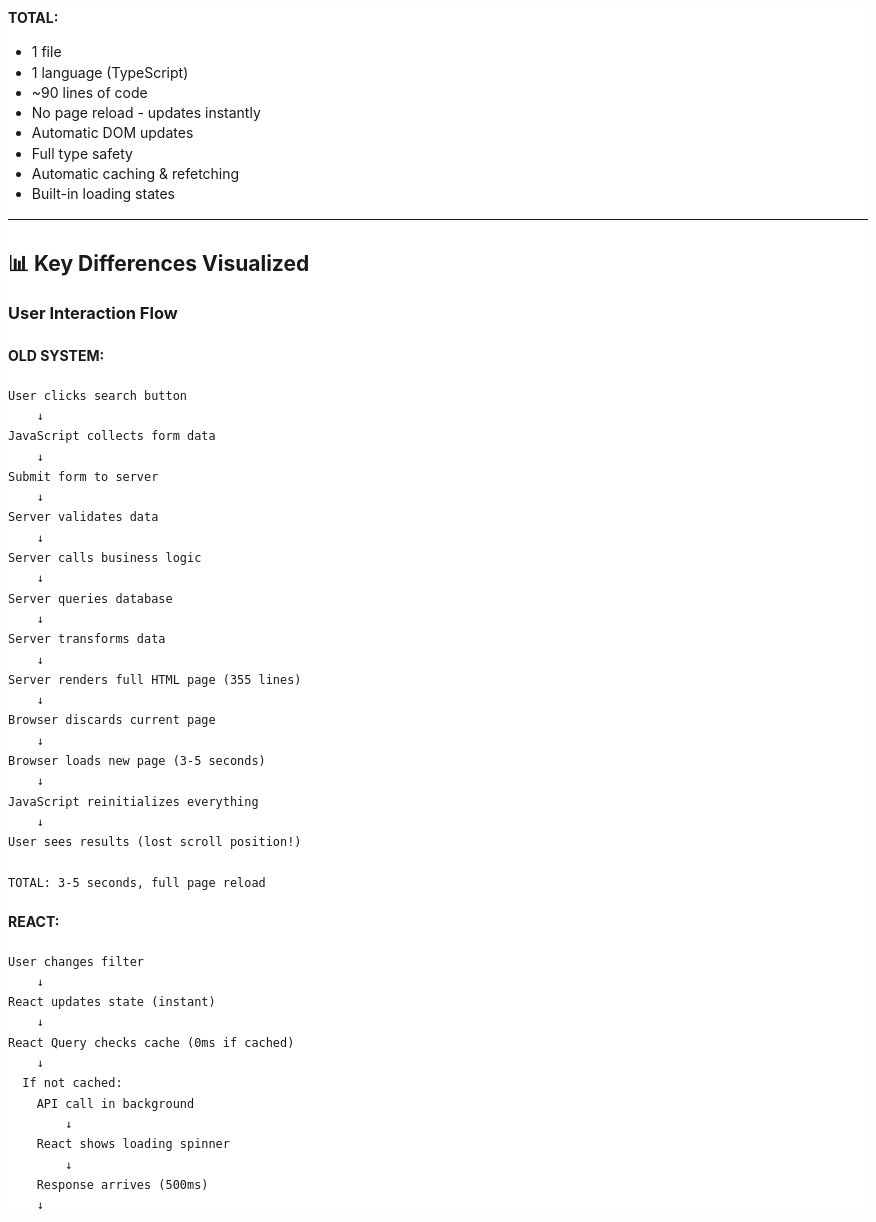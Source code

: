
 ```typescript
```

**TOTAL:**

- 1 file
- 1 language (TypeScript)
- ~90 lines of code
- No page reload - updates instantly
- Automatic DOM updates
- Full type safety
- Automatic caching & refetching
- Built-in loading states

---

## 📊 Key Differences Visualized

### **User Interaction Flow**

#### **OLD SYSTEM:**

```
User clicks search button
    ↓
JavaScript collects form data
    ↓
Submit form to server
    ↓
Server validates data
    ↓
Server calls business logic
    ↓
Server queries database
    ↓
Server transforms data
    ↓
Server renders full HTML page (355 lines)
    ↓
Browser discards current page
    ↓
Browser loads new page (3-5 seconds)
    ↓
JavaScript reinitializes everything
    ↓
User sees results (lost scroll position!)

TOTAL: 3-5 seconds, full page reload
```

#### **REACT:**

```
User changes filter
    ↓
React updates state (instant)
    ↓
React Query checks cache (0ms if cached)
    ↓
  If not cached:
    API call in background
        ↓
    React shows loading spinner
        ↓
    Response arrives (500ms)
    ↓
```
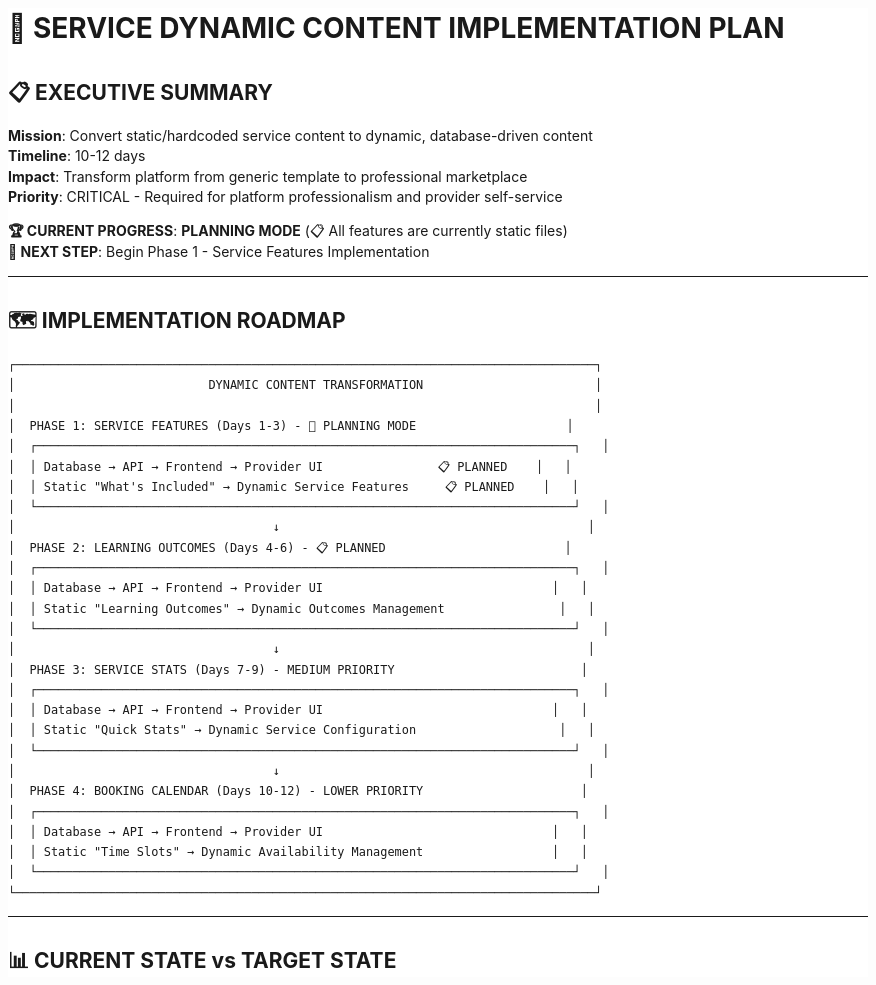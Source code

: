 # 🎯 SERVICE DYNAMIC CONTENT IMPLEMENTATION PLAN

## 📋 EXECUTIVE SUMMARY

**Mission**: Convert static/hardcoded service content to dynamic, database-driven content  
**Timeline**: 10-12 days  
**Impact**: Transform platform from generic template to professional marketplace  
**Priority**: CRITICAL - Required for platform professionalism and provider self-service  

**🏆 CURRENT PROGRESS**: **PLANNING MODE** (📋 All features are currently static files)  
**🚀 NEXT STEP**: Begin Phase 1 - Service Features Implementation

---

## 🗺️ IMPLEMENTATION ROADMAP

```
┌─────────────────────────────────────────────────────────────────────────────────┐
│                           DYNAMIC CONTENT TRANSFORMATION                        │
│                                                                                 │
│  PHASE 1: SERVICE FEATURES (Days 1-3) - 🔴 PLANNING MODE                     │
│  ┌───────────────────────────────────────────────────────────────────────────┐   │
│  │ Database → API → Frontend → Provider UI                📋 PLANNED    │   │
│  │ Static "What's Included" → Dynamic Service Features     📋 PLANNED    │   │
│  └───────────────────────────────────────────────────────────────────────────┘   │
│                                    ↓                                           │
│  PHASE 2: LEARNING OUTCOMES (Days 4-6) - 📋 PLANNED                         │
│  ┌───────────────────────────────────────────────────────────────────────────┐   │
│  │ Database → API → Frontend → Provider UI                                │   │
│  │ Static "Learning Outcomes" → Dynamic Outcomes Management                │   │
│  └───────────────────────────────────────────────────────────────────────────┘   │
│                                    ↓                                           │
│  PHASE 3: SERVICE STATS (Days 7-9) - MEDIUM PRIORITY                          │
│  ┌───────────────────────────────────────────────────────────────────────────┐   │
│  │ Database → API → Frontend → Provider UI                                │   │
│  │ Static "Quick Stats" → Dynamic Service Configuration                    │   │
│  └───────────────────────────────────────────────────────────────────────────┘   │
│                                    ↓                                           │
│  PHASE 4: BOOKING CALENDAR (Days 10-12) - LOWER PRIORITY                      │
│  ┌───────────────────────────────────────────────────────────────────────────┐   │
│  │ Database → API → Frontend → Provider UI                                │   │
│  │ Static "Time Slots" → Dynamic Availability Management                  │   │
│  └───────────────────────────────────────────────────────────────────────────┘   │
└─────────────────────────────────────────────────────────────────────────────────┘
```

---

## 📊 CURRENT STATE vs TARGET STATE

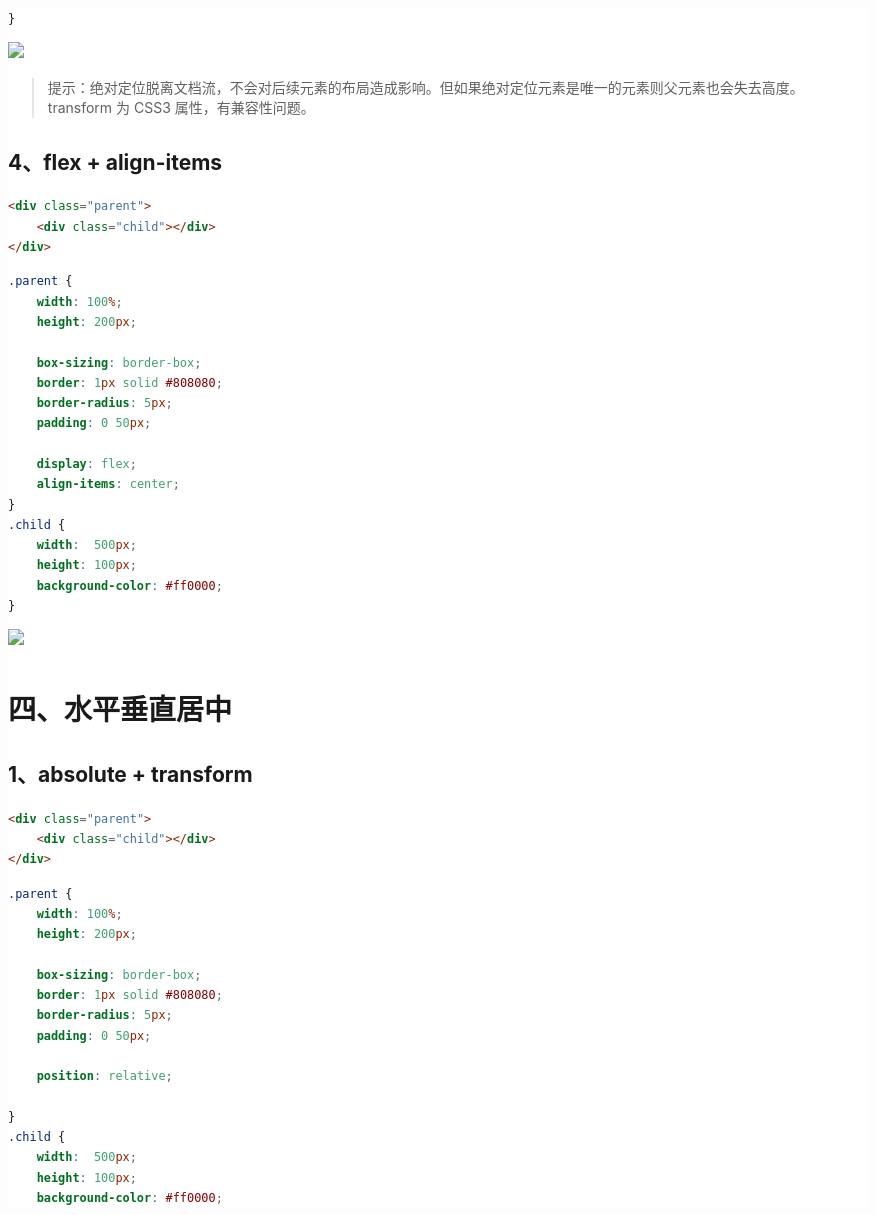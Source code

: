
 ```css
}
```

![](/img/align-layout-v-2.png)

> 提示：绝对定位脱离文档流，不会对后续元素的布局造成影响。但如果绝对定位元素是唯一的元素则父元素也会失去高度。transform 为 CSS3 属性，有兼容性问题。

## 4、**flex + align-items**

```html
<div class="parent">
    <div class="child"></div>
</div>
```

```css
.parent {
    width: 100%;
    height: 200px;

    box-sizing: border-box;
    border: 1px solid #808080;
    border-radius: 5px;
    padding: 0 50px;

    display: flex;
    align-items: center;
}
.child {
    width:  500px;
    height: 100px;
    background-color: #ff0000;
}
```

![](/img/align-layout-v-2.png)

# 四、水平垂直居中

## 1、absolute + transform

```html
<div class="parent">
    <div class="child"></div>
</div>
```

```css
.parent {
    width: 100%;
    height: 200px;

    box-sizing: border-box;
    border: 1px solid #808080;
    border-radius: 5px;
    padding: 0 50px;

    position: relative;

}
.child {
    width:  500px;
    height: 100px;
    background-color: #ff0000;
```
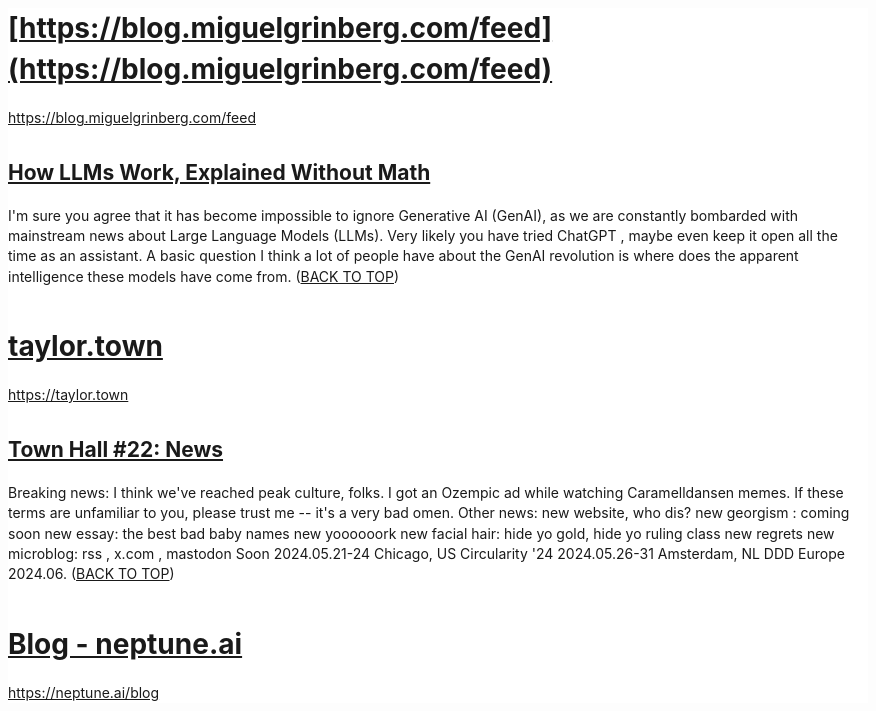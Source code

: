 # [https://blog.miguelgrinberg.com/feed](https://blog.miguelgrinberg.com/feed)

https://blog.miguelgrinberg.com/feed



<a name="34d4d332a747770b0604541f61c5ea73" />

## [How LLMs Work, Explained Without Math](https://blog.miguelgrinberg.com/post/how-llms-work-explained-without-math)


I&#39;m sure you agree that it has become impossible to ignore Generative AI (GenAI), as we are constantly bombarded with mainstream news about Large Language Models (LLMs). Very likely you have tried ChatGPT , maybe even keep it open all the time as an assistant. A basic question I think a lot of people have about the GenAI revolution is where does the apparent intelligence these models have come from.
 ([BACK TO TOP](#toc_34d4d332a747770b0604541f61c5ea73))



<a name="09328470b0b635a32f2e415c55a46f52" />

# [taylor.town](https://taylor.town)

https://taylor.town



<a name="e4433bcc0544143580163d96653fca42" />

## [Town Hall #22: News](https://taylor.town/town-hall-0022)


Breaking news: I think we&#39;ve reached peak culture, folks. I got an Ozempic ad while watching Caramelldansen memes. If these terms are unfamiliar to you, please trust me -- it&#39;s a very bad omen. Other news: new website, who dis? new georgism : coming soon new essay: the best bad baby names new yoooooork new facial hair: hide yo gold, hide yo ruling class new regrets new microblog: rss , x.com , mastodon Soon 2024.05.21-24 Chicago, US Circularity &#39;24 2024.05.26-31 Amsterdam, NL DDD Europe 2024.06.
 ([BACK TO TOP](#toc_e4433bcc0544143580163d96653fca42))



<a name="e1ccf252cde4a41d9319129141dedc95" />

# [Blog - neptune.ai](https://neptune.ai/blog)

https://neptune.ai/blog



<a name="d59479a9efd2f96b1bc5adb1ffb5e527" />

> _DESCRIPTION OF THE TASK_:
Once the pictures are removed, output the entries above exactly as given.

> _ANSWER BELOW_:
Source code

:
 ```typescript
```

**TOTAL:**

- 1 file
- 1 language (TypeScript)
- ~90 lines of code
- No page reload - updates instantly
- Automatic DOM updates
- Full type safety
- Automatic caching & refetching
- Built-in loading states

---

## 📊 Key Differences Visualized

### **User Interaction Flow**

#### **OLD SYSTEM:**

```
User clicks search button
    ↓
JavaScript collects form data
    ↓
Submit form to server
    ↓
Server validates data
    ↓
Server calls business logic
    ↓
Server queries database
    ↓
Server transforms data
    ↓
Server renders full HTML page (355 lines)
    ↓
Browser discards current page
    ↓
Browser loads new page (3-5 seconds)
    ↓
JavaScript reinitializes everything
    ↓
User sees results (lost scroll position!)

TOTAL: 3-5 seconds, full page reload
```

#### **REACT:**

```
User changes filter
    ↓
React updates state (instant)
    ↓
React Query checks cache (0ms if cached)
    ↓
  If not cached:
    API call in background
        ↓
    React shows loading spinner
        ↓
    Response arrives (500ms)
    ↓
```
Source code

: # 🎯 SERVICE DYNAMIC CONTENT IMPLEMENTATION PLAN

## 📋 EXECUTIVE SUMMARY

**Mission**: Convert static/hardcoded service content to dynamic, database-driven content  
**Timeline**: 10-12 days  
**Impact**: Transform platform from generic template to professional marketplace  
**Priority**: CRITICAL - Required for platform professionalism and provider self-service  

**🏆 CURRENT PROGRESS**: **PLANNING MODE** (📋 All features are currently static files)  
**🚀 NEXT STEP**: Begin Phase 1 - Service Features Implementation

---

## 🗺️ IMPLEMENTATION ROADMAP

```
┌─────────────────────────────────────────────────────────────────────────────────┐
│                           DYNAMIC CONTENT TRANSFORMATION                        │
│                                                                                 │
│  PHASE 1: SERVICE FEATURES (Days 1-3) - 🔴 PLANNING MODE                     │
│  ┌───────────────────────────────────────────────────────────────────────────┐   │
│  │ Database → API → Frontend → Provider UI                📋 PLANNED    │   │
│  │ Static "What's Included" → Dynamic Service Features     📋 PLANNED    │   │
│  └───────────────────────────────────────────────────────────────────────────┘   │
│                                    ↓                                           │
│  PHASE 2: LEARNING OUTCOMES (Days 4-6) - 📋 PLANNED                         │
│  ┌───────────────────────────────────────────────────────────────────────────┐   │
│  │ Database → API → Frontend → Provider UI                                │   │
│  │ Static "Learning Outcomes" → Dynamic Outcomes Management                │   │
│  └───────────────────────────────────────────────────────────────────────────┘   │
│                                    ↓                                           │
│  PHASE 3: SERVICE STATS (Days 7-9) - MEDIUM PRIORITY                          │
│  ┌───────────────────────────────────────────────────────────────────────────┐   │
│  │ Database → API → Frontend → Provider UI                                │   │
│  │ Static "Quick Stats" → Dynamic Service Configuration                    │   │
│  └───────────────────────────────────────────────────────────────────────────┘   │
│                                    ↓                                           │
│  PHASE 4: BOOKING CALENDAR (Days 10-12) - LOWER PRIORITY                      │
│  ┌───────────────────────────────────────────────────────────────────────────┐   │
│  │ Database → API → Frontend → Provider UI                                │   │
│  │ Static "Time Slots" → Dynamic Availability Management                  │   │
│  └───────────────────────────────────────────────────────────────────────────┘   │
└─────────────────────────────────────────────────────────────────────────────────┘
```

---

## 📊 CURRENT STATE vs TARGET STATE

Source code

:
 ```css
}
```

![](/img/align-layout-v-2.png)

> 提示：绝对定位脱离文档流，不会对后续元素的布局造成影响。但如果绝对定位元素是唯一的元素则父元素也会失去高度。transform 为 CSS3 属性，有兼容性问题。

## 4、**flex + align-items**

```html
<div class="parent">
    <div class="child"></div>
</div>
```

```css
.parent {
    width: 100%;
    height: 200px;

    box-sizing: border-box;
    border: 1px solid #808080;
    border-radius: 5px;
    padding: 0 50px;

    display: flex;
    align-items: center;
}
.child {
    width:  500px;
    height: 100px;
    background-color: #ff0000;
}
```

![](/img/align-layout-v-2.png)

# 四、水平垂直居中

## 1、absolute + transform

```html
<div class="parent">
    <div class="child"></div>
</div>
```

```css
.parent {
    width: 100%;
    height: 200px;

    box-sizing: border-box;
    border: 1px solid #808080;
    border-radius: 5px;
    padding: 0 50px;

    position: relative;

}
.child {
    width:  500px;
    height: 100px;
    background-color: #ff0000;
```
Source code

: # [https://blog.miguelgrinberg.com/feed](https://blog.miguelgrinberg.com/feed)

https://blog.miguelgrinberg.com/feed



<a name="34d4d332a747770b0604541f61c5ea73" />

## [How LLMs Work, Explained Without Math](https://blog.miguelgrinberg.com/post/how-llms-work-explained-without-math)


I&#39;m sure you agree that it has become impossible to ignore Generative AI (GenAI), as we are constantly bombarded with mainstream news about Large Language Models (LLMs). Very likely you have tried ChatGPT , maybe even keep it open all the time as an assistant. A basic question I think a lot of people have about the GenAI revolution is where does the apparent intelligence these models have come from.
 ([BACK TO TOP](#toc_34d4d332a747770b0604541f61c5ea73))



<a name="09328470b0b635a32f2e415c55a46f52" />

# [taylor.town](https://taylor.town)

https://taylor.town



<a name="e4433bcc0544143580163d96653fca42" />

## [Town Hall #22: News](https://taylor.town/town-hall-0022)


Breaking news: I think we&#39;ve reached peak culture, folks. I got an Ozempic ad while watching Caramelldansen memes. If these terms are unfamiliar to you, please trust me -- it&#39;s a very bad omen. Other news: new website, who dis? new georgism : coming soon new essay: the best bad baby names new yoooooork new facial hair: hide yo gold, hide yo ruling class new regrets new microblog: rss , x.com , mastodon Soon 2024.05.21-24 Chicago, US Circularity &#39;24 2024.05.26-31 Amsterdam, NL DDD Europe 2024.06.
 ([BACK TO TOP](#toc_e4433bcc0544143580163d96653fca42))



<a name="e1ccf252cde4a41d9319129141dedc95" />

# [Blog - neptune.ai](https://neptune.ai/blog)

https://neptune.ai/blog



<a name="d59479a9efd2f96b1bc5adb1ffb5e527" />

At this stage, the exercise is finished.